Using the CoArbitrary instance of a and the Arbitrary instance of b we can make the function \a -> coarbitrary a arbitrary, which has type a -> Gen b.
Remember that Gen b is a newtype for StdGen -> Size -> b, so the type a -> Gen b is isomorphic to a -> StdGen -> Size -> b.
We can trivially write a function that takes any function of that latter type and switches the argument order around to return a function of type StdGen -> Size -> a -> b.
This rearranged type is isomorphic to Gen (a -> b), so voilà, we pack the rearranged function into a Gen, and we got our random function generator!

I would recommend that you read the source of QuickCheck to see this for yourself. When you tackle that, you're only going to run into two extra details that might slow you down. First, the Haskell RandomGen class has this method:

-- | The split operation allows one to obtain two distinct random generators.
split :: RandomGen g => g -> (g, g)

This operation is used in the Monad instance for Gen, and is rather important. One of the tricks here is that the StdGen is a pure pseudo random number generator; the way Gen (a -> b) works is that for each possible value of a we perturb a b generator, use that perturbed generator to generate the b result, but then we never advance the perturbed generator's state; basically the generated a -> b function is a closure over a pseudo-random seed, and each time we call it with some a we use that specific a to deterministically create a new seed, and then use that to deterministically generate a b that depends on a and the hidden seed.

The abbreviated type Seed -> a -> b more or less sums up what's going on—a pseudo-random function is a rule for generating a b from a pseudo-random seed and an a. This won't work with imperative-style stateful random number generators.
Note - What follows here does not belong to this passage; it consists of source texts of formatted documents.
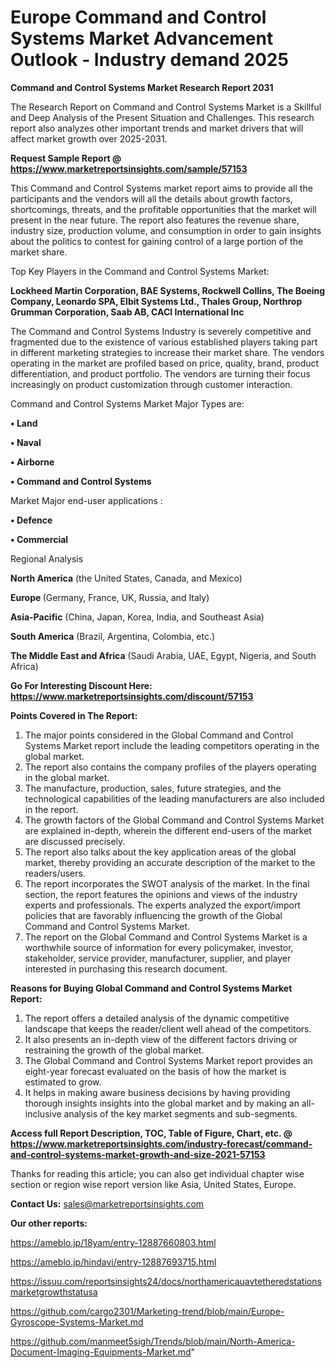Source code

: # Europe Command and Control Systems Market Advancement Outlook - Industry demand 2025

<strong>Command and Control Systems Market Research Report 2031</strong>

The Research Report on Command and Control Systems Market is a Skillful and Deep Analysis of the Present Situation and Challenges. This research report also analyzes other important trends and market drivers that will affect market growth over 2025-2031.

<strong>Request Sample Report @ <a href=https://www.marketreportsinsights.com/sample/57153>https://www.marketreportsinsights.com/sample/57153</a></strong>

This Command and Control Systems market report aims to provide all the participants and the vendors will all the details about growth factors, shortcomings, threats, and the profitable opportunities that the market will present in the near future. The report also features the revenue share, industry size, production volume, and consumption in order to gain insights about the politics to contest for gaining control of a large portion of the market share.

Top Key Players in the Command and Control Systems Market:

<strong>Lockheed Martin Corporation, BAE Systems, Rockwell Collins, The Boeing Company, Leonardo SPA, Elbit Systems Ltd., Thales Group, Northrop Grumman Corporation, Saab AB, CACI International Inc</strong>

The Command and Control Systems Industry is severely competitive and fragmented due to the existence of various established players taking part in different marketing strategies to increase their market share. The vendors operating in the market are profiled based on price, quality, brand, product differentiation, and product portfolio. The vendors are turning their focus increasingly on product customization through customer interaction.

Command and Control Systems Market Major Types are:

<strong>• Land

• Naval

• Airborne

• Command and Control Systems</strong>

Market Major end-user applications :

<strong>• Defence

• Commercial</strong>

Regional Analysis

</u><strong><b>North America</b></strong> (the United States, Canada, and Mexico)

<strong><b>Europe </b></strong>(Germany, France, UK, Russia, and Italy)

<strong><b>Asia-Pacific</b></strong> (China, Japan, Korea, India, and Southeast Asia)

<strong><b>South America</b></strong> (Brazil, Argentina, Colombia, etc.)

<strong><b>The Middle East and Africa</b></strong> (Saudi Arabia, UAE, Egypt, Nigeria, and South Africa)

<strong>Go For Interesting Discount Here: <a href=https://www.marketreportsinsights.com/discount/57153>https://www.marketreportsinsights.com/discount/57153</a></strong>

<strong>Points Covered in The Report:</strong>
<ol>
  <li>The major points considered in the Global Command and Control Systems Market report include the leading competitors operating in the global market.</li>
  <li>The report also contains the company profiles of the players operating in the global market.</li>
  <li>The manufacture, production, sales, future strategies, and the technological capabilities of the leading manufacturers are also included in the report.</li>
  <li>The growth factors of the Global Command and Control Systems Market are explained in-depth, wherein the different end-users of the market are discussed precisely.</li>
  <li>The report also talks about the key application areas of the global market, thereby providing an accurate description of the market to the readers/users.</li>
  <li>The report incorporates the SWOT analysis of the market. In the final section, the report features the opinions and views of the industry experts and professionals. The experts analyzed the export/import policies that are favorably influencing the growth of the Global Command and Control Systems Market.</li>
  <li>The report on the Global Command and Control Systems Market is a worthwhile source of information for every policymaker, investor, stakeholder, service provider, manufacturer, supplier, and player interested in purchasing this research document.</li>
</ol>
<strong>Reasons for Buying Global Command and Control Systems Market Report:</strong>

<ol>
  <li>The report offers a detailed analysis of the dynamic competitive landscape that keeps the reader/client well ahead of the competitors.</li>
  <li>It also presents an in-depth view of the different factors driving or restraining the growth of the global market.</li>
  <li>The Global Command and Control Systems Market report provides an eight-year forecast evaluated on the basis of how the market is estimated to grow.</li>
  <li>It helps in making aware business decisions by having providing thorough insights insights into the global market and by making an all-inclusive analysis of the key market segments and sub-segments.</li>
</ol>
<strong>Access full Report Description, TOC, Table of Figure, Chart, etc. @ <a href=https://www.marketreportsinsights.com/industry-forecast/command-and-control-systems-market-growth-and-size-2021-57153>https://www.marketreportsinsights.com/industry-forecast/command-and-control-systems-market-growth-and-size-2021-57153</a></strong>


Thanks for reading this article; you can also get individual chapter wise section or region wise report version like Asia, United States, Europe.

<strong>Contact Us:</strong>
sales@marketreportsinsights.com

<strong>Our other reports:</strong>

<a href=https://ameblo.jp/18yam/entry-12887660803.html>https://ameblo.jp/18yam/entry-12887660803.html</a>

<a href=https://ameblo.jp/hindavi/entry-12887693715.html>https://ameblo.jp/hindavi/entry-12887693715.html</a>

<a href=https://issuu.com/reportsinsights24/docs/northamericauavtetheredstationsmarketgrowthstatusa>https://issuu.com/reportsinsights24/docs/northamericauavtetheredstationsmarketgrowthstatusa</a>

<a href=https://github.com/cargo2301/Marketing-trend/blob/main/Europe-Gyroscope-Systems-Market.md>https://github.com/cargo2301/Marketing-trend/blob/main/Europe-Gyroscope-Systems-Market.md</a>

<a href=https://github.com/manmeet5sigh/Trends/blob/main/North-America-Document-Imaging-Equipments-Market.md>https://github.com/manmeet5sigh/Trends/blob/main/North-America-Document-Imaging-Equipments-Market.md</a>"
Second: instead of directly having a (a -> StdGen -> Size -> b) -> StdGen -> Size -> a -> b function as I describe above, the QuickCheck code has promote :: Monad m => m (Gen a) -> Gen (m a), which is the generalization of that to any Monad. When m is the function instance of Monad, promote coincides with (a -> Gen b) -> Gen (a -> b), so it's really the same as I sketch above.

Question 2

Thanks for the very thorough answers above! None of the responses, quite did what I was looking for though. I followed up on DarkOtter's suggestion in the comment the question, and used unsafeCoerce avoid the type checker. The basic idea is that we create a GADT that packages up Haskell functions with their types; the type system I use follows pretty closely Mark P. Jones' "Typing Haskell in Haskell." Whenever I want a collection of Haskell functions, I first coerce them into Any types, then I do what I need to do, stitching them together randomly. When I go to evaluate the new functions, first I coerce them back to the type I wanted. Of course, this isn't safe; if my type checker is wrong or I annotate the haskell functions with incorrect types, then I end up with nonsense.
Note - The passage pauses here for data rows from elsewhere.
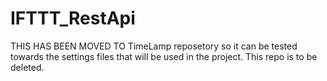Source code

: # IFTTT_RestApi

THIS HAS BEEN MOVED TO TimeLamp reposetory so it can be tested towards the settings files that will be used in the project. This repo is to be deleted.
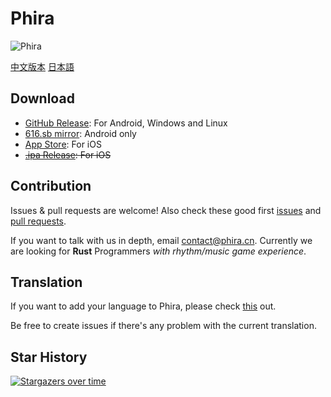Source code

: # Phira

![Phira](https://files-cf.phira.cn/github-showcase.png)

[中文版本](./README-zh_CN.md)
[日本語](./README-ja_JP.md)

## Download

- [GitHub Release](https://github.com/TeamFlos/phira/releases): For Android, Windows and Linux
- [616.sb mirror](https://616.sb/#phira): Android only
- [App Store](https://apps.apple.com/us/app/phira/id6447435864): For iOS
- ~~[.ipa Release](https://github.com/F-Unction/phira_ipa/releases): For iOS~~

## Contribution

Issues & pull requests are welcome! Also check these good first [issues](https://github.com/TeamFlos/phira/issues?q=label%3A%22good+first+issue%22) and [pull requests](https://github.com/TeamFlos/phira/issues?q=label%3A%22good+first+issue%22).

If you want to talk with us in depth, email [contact@phira.cn](mailto://contact@phira.cn). Currently we are looking for **Rust** Programmers *with rhythm/music game experience*.

## Translation

If you want to add your language to Phira, please check [this](https://github.com/TeamFlos/phira/pull/201#issuecomment-1783356944) out.

Be free to create issues if there's any problem with the current translation.

## Star History

[![Stargazers over time](https://starchart.cc/TeamFlos/phira.svg?variant=adaptive)](https://starchart.cc/TeamFlos/phira)

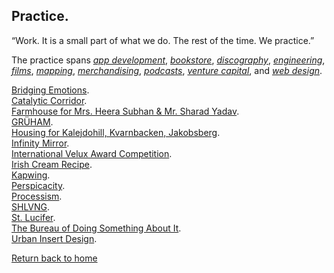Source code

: ## Practice.

“Work. It is a small part of what we do. The rest of the time. We practice.”

The practice spans [_app development_](https://github.com/kvshvl), [_bookstore_](https://www.instamojo.com/kvshvl), [_discography_](https://soundcloud.com/kvshvl), [_engineering_](https://sketchfab.com/WikiHouseBOM), [_films_](https://www.youtube.com/channel/UCQCznCqUhALucLSk6N8ROPA/playlists), [_mapping_](https://www.openstreetmap.org/user/KVSHVL), [_merchandising_](https://kvshvl.threadless.com), [_podcasts_](https://anchor.fm/kvshvl), [_venture capital_](https://angel.co/kvshvl), and [_web design_](https://studiodetail.co.in).

[Bridging Emotions](https://kvshvl.github.io/bridgingemotions.html).    
[Catalytic Corridor](https://kvshvl.github.io/catalyticcorridor.html).    
[Farmhouse for Mrs. Heera Subhan & Mr. Sharad Yadav](https://kvshvl.github.io/farmhouseformrsheerasubhanmrsharadyadav.html).    
[GRÜHAM](https://kvshvl.github.io/GRÜHAM.html).    
[Housing for Kalejdohill, Kvarnbacken, Jakobsberg](https://kvshvl.github.io/housingforkalejdohillkvarnbackenjakobsberg.html).    
[Infinity Mirror](https://kvshvl.github.io/infinitymirror.html).    
[International Velux Award Competition](https://kvshvl.github.io/internationalveluxawardcompetition.html).    
[Irish Cream Recipe](https://kvshvl.github.io/irishcreamrecipe.html).    
[Kapwing](https://kvshvl.github.io/kapwing.html).    
[Perspicacity](https://kvshvl.github.io/perspicacity.html).    
[Processism](https://kvshvl.github.io/processism.html).    
[SHLVNG](https://kvshvl.github.io/shlvng.html).    
[St. Lucifer](https://kvshvl.github.io/stlucifer.html).    
[The Bureau of Doing Something About It](https://kvshvl.github.io/thebureauofdoingsomethingaboutit.html).    
[Urban Insert Design](https://kvshvl.github.io/urbaninsertdesign.html).     

[Return back to home](https://kvshvl.github.io/index.html)
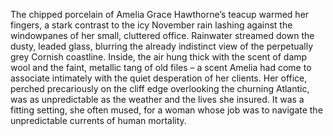 The chipped porcelain of Amelia Grace Hawthorne’s teacup warmed her fingers, a stark contrast to the icy November rain lashing against the windowpanes of her small, cluttered office.  Rainwater streamed down the dusty, leaded glass, blurring the already indistinct view of the perpetually grey Cornish coastline.  Inside, the air hung thick with the scent of damp wool and the faint, metallic tang of old files – a scent Amelia had come to associate intimately with the quiet desperation of her clients.  Her office, perched precariously on the cliff edge overlooking the churning Atlantic, was as unpredictable as the weather and the lives she insured.  It was a fitting setting, she often mused, for a woman whose job was to navigate the unpredictable currents of human mortality.
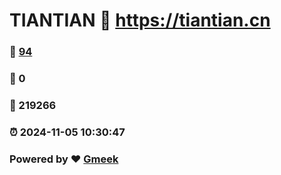 # TIANTIAN :link: https://tiantian.cn 
### :page_facing_up: [94](https://tiantian.cn/tag.html) 
### :speech_balloon: 0 
### :hibiscus: 219266 
### :alarm_clock: 2024-11-05 10:30:47 
### Powered by :heart: [Gmeek](https://github.com/Meekdai/Gmeek)
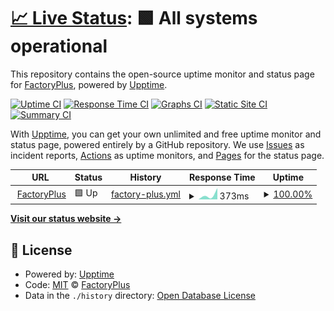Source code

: # [📈 Live Status](https://status.factoryplus.in): <!--live status--> **🟩 All systems operational**

This repository contains the open-source uptime monitor and status page for [FactoryPlus](https://status.factoryplus.in), powered by [Upptime](https://github.com/upptime/upptime).

[![Uptime CI](https://github.com/factoryplus/status/workflows/Uptime%20CI/badge.svg)](https://github.com/factoryplus/status/actions?query=workflow%3A%22Uptime+CI%22)
[![Response Time CI](https://github.com/factoryplus/status/workflows/Response%20Time%20CI/badge.svg)](https://github.com/factoryplus/status/actions?query=workflow%3A%22Response+Time+CI%22)
[![Graphs CI](https://github.com/factoryplus/status/workflows/Graphs%20CI/badge.svg)](https://github.com/factoryplus/status/actions?query=workflow%3A%22Graphs+CI%22)
[![Static Site CI](https://github.com/factoryplus/status/workflows/Static%20Site%20CI/badge.svg)](https://github.com/factoryplus/status/actions?query=workflow%3A%22Static+Site+CI%22)
[![Summary CI](https://github.com/factoryplus/status/workflows/Summary%20CI/badge.svg)](https://github.com/factoryplus/status/actions?query=workflow%3A%22Summary+CI%22)

With [Upptime](https://upptime.js.org), you can get your own unlimited and free uptime monitor and status page, powered entirely by a GitHub repository. We use [Issues](https://github.com/factoryplus/status/issues) as incident reports, [Actions](https://github.com/factoryplus/status/actions) as uptime monitors, and [Pages](https://status.factoryplus.in) for the status page.

<!--start: status pages-->
<!-- This summary is generated by Upptime (https://github.com/upptime/upptime) -->
<!-- Do not edit this manually, your changes will be overwritten -->
<!-- prettier-ignore -->
| URL | Status | History | Response Time | Uptime |
| --- | ------ | ------- | ------------- | ------ |
| <img alt="" src="https://favicons.githubusercontent.com/factoryplus.in" height="13"> [FactoryPlus](https://factoryplus.in) | 🟩 Up | [factory-plus.yml](https://github.com/factoryplus/status/commits/HEAD/history/factory-plus.yml) | <details><summary><img alt="Response time graph" src="./graphs/factory-plus/response-time-week.png" height="20"> 373ms</summary><br><a href="https://status.factoryplus.in/history/factory-plus"><img alt="Response time 373" src="https://img.shields.io/endpoint?url=https%3A%2F%2Fraw.githubusercontent.com%2Ffactoryplus%2Fstatus%2FHEAD%2Fapi%2Ffactory-plus%2Fresponse-time.json"></a><br><a href="https://status.factoryplus.in/history/factory-plus"><img alt="24-hour response time 373" src="https://img.shields.io/endpoint?url=https%3A%2F%2Fraw.githubusercontent.com%2Ffactoryplus%2Fstatus%2FHEAD%2Fapi%2Ffactory-plus%2Fresponse-time-day.json"></a><br><a href="https://status.factoryplus.in/history/factory-plus"><img alt="7-day response time 373" src="https://img.shields.io/endpoint?url=https%3A%2F%2Fraw.githubusercontent.com%2Ffactoryplus%2Fstatus%2FHEAD%2Fapi%2Ffactory-plus%2Fresponse-time-week.json"></a><br><a href="https://status.factoryplus.in/history/factory-plus"><img alt="30-day response time 373" src="https://img.shields.io/endpoint?url=https%3A%2F%2Fraw.githubusercontent.com%2Ffactoryplus%2Fstatus%2FHEAD%2Fapi%2Ffactory-plus%2Fresponse-time-month.json"></a><br><a href="https://status.factoryplus.in/history/factory-plus"><img alt="1-year response time 373" src="https://img.shields.io/endpoint?url=https%3A%2F%2Fraw.githubusercontent.com%2Ffactoryplus%2Fstatus%2FHEAD%2Fapi%2Ffactory-plus%2Fresponse-time-year.json"></a></details> | <details><summary><a href="https://status.factoryplus.in/history/factory-plus">100.00%</a></summary><a href="https://status.factoryplus.in/history/factory-plus"><img alt="All-time uptime 100.00%" src="https://img.shields.io/endpoint?url=https%3A%2F%2Fraw.githubusercontent.com%2Ffactoryplus%2Fstatus%2FHEAD%2Fapi%2Ffactory-plus%2Fuptime.json"></a><br><a href="https://status.factoryplus.in/history/factory-plus"><img alt="24-hour uptime 100.00%" src="https://img.shields.io/endpoint?url=https%3A%2F%2Fraw.githubusercontent.com%2Ffactoryplus%2Fstatus%2FHEAD%2Fapi%2Ffactory-plus%2Fuptime-day.json"></a><br><a href="https://status.factoryplus.in/history/factory-plus"><img alt="7-day uptime 100.00%" src="https://img.shields.io/endpoint?url=https%3A%2F%2Fraw.githubusercontent.com%2Ffactoryplus%2Fstatus%2FHEAD%2Fapi%2Ffactory-plus%2Fuptime-week.json"></a><br><a href="https://status.factoryplus.in/history/factory-plus"><img alt="30-day uptime 100.00%" src="https://img.shields.io/endpoint?url=https%3A%2F%2Fraw.githubusercontent.com%2Ffactoryplus%2Fstatus%2FHEAD%2Fapi%2Ffactory-plus%2Fuptime-month.json"></a><br><a href="https://status.factoryplus.in/history/factory-plus"><img alt="1-year uptime 100.00%" src="https://img.shields.io/endpoint?url=https%3A%2F%2Fraw.githubusercontent.com%2Ffactoryplus%2Fstatus%2FHEAD%2Fapi%2Ffactory-plus%2Fuptime-year.json"></a></details>

<!--end: status pages-->

[**Visit our status website →**](https://status.factoryplus.in)

## 📄 License

- Powered by: [Upptime](https://github.com/upptime/upptime)
- Code: [MIT](./LICENSE) © [FactoryPlus](https://status.factoryplus.in)
- Data in the `./history` directory: [Open Database License](https://opendatacommons.org/licenses/odbl/1-0/)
I've pasted the code I tested this with below. Note that there are two local modules being imported Strappy.Type and Strappy.Utils. The first is the type system mentioned above. The second brings in helpers for the stochastic programs.

Note: in the code below I'm using the combinatory logic as the basic language. That's why my expression language only has application and no variables or lambda abstraction.

{-# Language GADTs,  ScopedTypeVariables   #-}

import Prelude hiding (flip)
import qualified  Data.List as List
import Unsafe.Coerce (unsafeCoerce) 
import GHC.Prim
import Control.Monad
import Control.Monad.State
import Control.Monad.Trans
import Control.Monad.Identity
import Control.Monad.Random

import Strappy.Type
import Strappy.Utils (flip)


-- | Helper for turning a Haskell type to Any. 
mkAny :: a -> Any
mkAny x = unsafeCoerce x 


-- | Main data type. Holds primitive functions (Term), their
-- application (App) and annotations.
data Expr a where
    Term :: {eName  :: String, 
             eType  :: Type, 
             eThing :: a} -> Expr a
    App  :: {eLeft  :: (Expr (b -> a)),
             eRight :: (Expr b),
             eType  :: Type}         ->  Expr a 

-- | smart constructor for applications
a <> b = App a b (fst . runIdentity . runTI $ typeOfApp a b)

instance Show (Expr a)   where
    show Term{eName=s} = s
    show App{eLeft=el, eRight=er} = "(" ++ show el ++ " " ++  show er ++ ")"



-- | Return the resulting type of an application. Run's type
-- unification.
typeOfApp :: Monad m => Expr a -> Expr b -> TypeInference  m Type
typeOfApp e_left e_right 
    = do t <- newTVar Star 
         case mgu (eType e_left) (eType e_right ->- t) of 
           (Just sub) -> return $ toType (apply sub (eType e_left))
           Nothing -> error $ "typeOfApp: cannot unify " ++
                      show e_left ++ ":: " ++ show (eType e_left) 
                               ++ " with " ++ 
                      show e_right ++ ":: " ++ show (eType e_right ->- t) 

eval :: Expr a -> a
eval Term{eThing=f} = f
eval App{eLeft=el, eRight=er} = (eval el) (eval er)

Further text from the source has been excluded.